Monday, July 26, 2021

Apple Bluetooth Headset Review

August 6, 2008 by · 6 Comments 

Apple Bluetooth Headset

Apple Bluetooth Headset

I think I have a Bluetooth Headset Fetish. Not in the silly kind of way where I walk around all day with one in my ear, but moreso in a scifi-ish sort of way. I’m fascinated by the technology that has allowed us to seemingly be talking to ourselves, as viewed by others, but to have both our hands free to type WHILE we speak.

The freedom to carry on longer conversations while you wash dishes, work, type, carry things, drive, etc… Bluetooth has freed many of us from the cramped position of holding the phone to our ear with a shoulder. However, with this freedom, poorer sound quality and reduced battery life are some of the things you have to accept. Every subsequent generation of headsets try to tackle these issues while making the headsets smaller, lighter, and sexier.

I have, in my time here at Chromewalker, tested more headsets than I can remember, and they have run the gamut from memorable (HS-850 Motorola) to downright useless (Bluetrek G2). Recent finds, such as the Jawbone have come very close to totally eliminating sound issues, but at a cost of size and well, cost. Others, such as the BlueAnt Z9, are dirt cheap for what you get, but comfort is somewhat compromised (with the ear loop).

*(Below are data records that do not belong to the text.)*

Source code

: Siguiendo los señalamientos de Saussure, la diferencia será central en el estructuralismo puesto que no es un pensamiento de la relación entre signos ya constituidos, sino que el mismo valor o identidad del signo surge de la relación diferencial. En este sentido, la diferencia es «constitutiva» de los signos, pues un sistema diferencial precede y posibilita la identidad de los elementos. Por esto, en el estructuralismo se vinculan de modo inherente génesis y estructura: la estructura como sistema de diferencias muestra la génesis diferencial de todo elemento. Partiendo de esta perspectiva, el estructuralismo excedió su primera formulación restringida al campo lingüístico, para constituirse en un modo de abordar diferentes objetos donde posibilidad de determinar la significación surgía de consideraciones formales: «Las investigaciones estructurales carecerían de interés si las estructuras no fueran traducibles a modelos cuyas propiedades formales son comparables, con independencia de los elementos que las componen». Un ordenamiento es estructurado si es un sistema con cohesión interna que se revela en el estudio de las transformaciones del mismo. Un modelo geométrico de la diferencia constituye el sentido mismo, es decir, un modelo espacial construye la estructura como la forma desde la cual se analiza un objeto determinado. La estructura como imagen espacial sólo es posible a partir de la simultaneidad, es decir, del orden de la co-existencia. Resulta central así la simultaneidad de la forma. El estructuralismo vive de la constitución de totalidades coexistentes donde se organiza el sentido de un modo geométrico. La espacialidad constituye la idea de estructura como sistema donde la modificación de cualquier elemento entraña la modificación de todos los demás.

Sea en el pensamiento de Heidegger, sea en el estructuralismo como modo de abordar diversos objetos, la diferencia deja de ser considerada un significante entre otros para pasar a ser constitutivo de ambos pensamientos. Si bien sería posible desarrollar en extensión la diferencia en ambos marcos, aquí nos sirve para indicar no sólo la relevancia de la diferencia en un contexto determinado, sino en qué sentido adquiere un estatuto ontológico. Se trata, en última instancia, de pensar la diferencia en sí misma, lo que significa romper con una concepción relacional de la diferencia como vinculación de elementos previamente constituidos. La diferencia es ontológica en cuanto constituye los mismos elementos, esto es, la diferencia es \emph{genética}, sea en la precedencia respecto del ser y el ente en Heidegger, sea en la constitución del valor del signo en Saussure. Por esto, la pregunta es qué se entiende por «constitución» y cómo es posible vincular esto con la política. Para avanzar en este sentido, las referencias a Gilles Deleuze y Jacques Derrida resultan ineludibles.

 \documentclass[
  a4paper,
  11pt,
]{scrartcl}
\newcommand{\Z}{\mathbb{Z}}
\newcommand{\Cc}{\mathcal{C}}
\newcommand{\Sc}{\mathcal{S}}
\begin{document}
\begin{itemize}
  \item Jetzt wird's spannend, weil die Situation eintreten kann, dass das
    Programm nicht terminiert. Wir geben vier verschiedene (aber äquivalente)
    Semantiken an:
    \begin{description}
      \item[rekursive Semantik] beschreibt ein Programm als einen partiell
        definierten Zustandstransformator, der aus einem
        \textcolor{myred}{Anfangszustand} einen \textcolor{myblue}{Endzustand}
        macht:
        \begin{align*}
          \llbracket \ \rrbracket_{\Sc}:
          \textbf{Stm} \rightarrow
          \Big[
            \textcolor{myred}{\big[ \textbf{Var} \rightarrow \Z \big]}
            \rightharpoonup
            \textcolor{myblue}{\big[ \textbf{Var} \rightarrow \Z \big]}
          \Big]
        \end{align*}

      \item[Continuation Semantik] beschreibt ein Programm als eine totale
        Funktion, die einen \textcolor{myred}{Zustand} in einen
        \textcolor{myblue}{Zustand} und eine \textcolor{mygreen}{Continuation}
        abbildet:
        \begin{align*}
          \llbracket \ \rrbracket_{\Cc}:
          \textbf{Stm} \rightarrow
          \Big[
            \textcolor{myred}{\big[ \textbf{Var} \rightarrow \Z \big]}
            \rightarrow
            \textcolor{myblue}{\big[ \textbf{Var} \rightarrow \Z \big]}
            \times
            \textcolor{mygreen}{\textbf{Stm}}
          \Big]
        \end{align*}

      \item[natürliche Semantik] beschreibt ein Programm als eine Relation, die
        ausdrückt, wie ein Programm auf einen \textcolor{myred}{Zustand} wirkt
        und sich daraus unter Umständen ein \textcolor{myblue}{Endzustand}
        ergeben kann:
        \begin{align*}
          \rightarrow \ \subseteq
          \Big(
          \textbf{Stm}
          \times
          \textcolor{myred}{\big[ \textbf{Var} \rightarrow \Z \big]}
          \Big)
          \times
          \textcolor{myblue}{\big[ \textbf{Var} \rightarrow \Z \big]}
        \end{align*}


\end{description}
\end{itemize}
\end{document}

As I moved to the iPhone not to long ago, though, I relinquished the right to have a flexible Bluetooth platform. We all know the iPhone is a great product, but it has its faults, and one of them is the Bluetooth implementation. Lack of profiles aside, the quality of any BT connection on it seems to suffer relative to other handsets. That said, compatibility can also be an issue, and thus, the range of headsets available that truly work well are a subset of the latest ones out there (the Z9’s volume, case and point, can’t be controlled by the iPhone’s volume buttons).

Thus, I started lusting after the Apple’s version of a BT headset. I read all the reviews and they were far from positive. The main issues had to do with cost, battery life, and sound quality as soon as you went further than a few feet from the handset.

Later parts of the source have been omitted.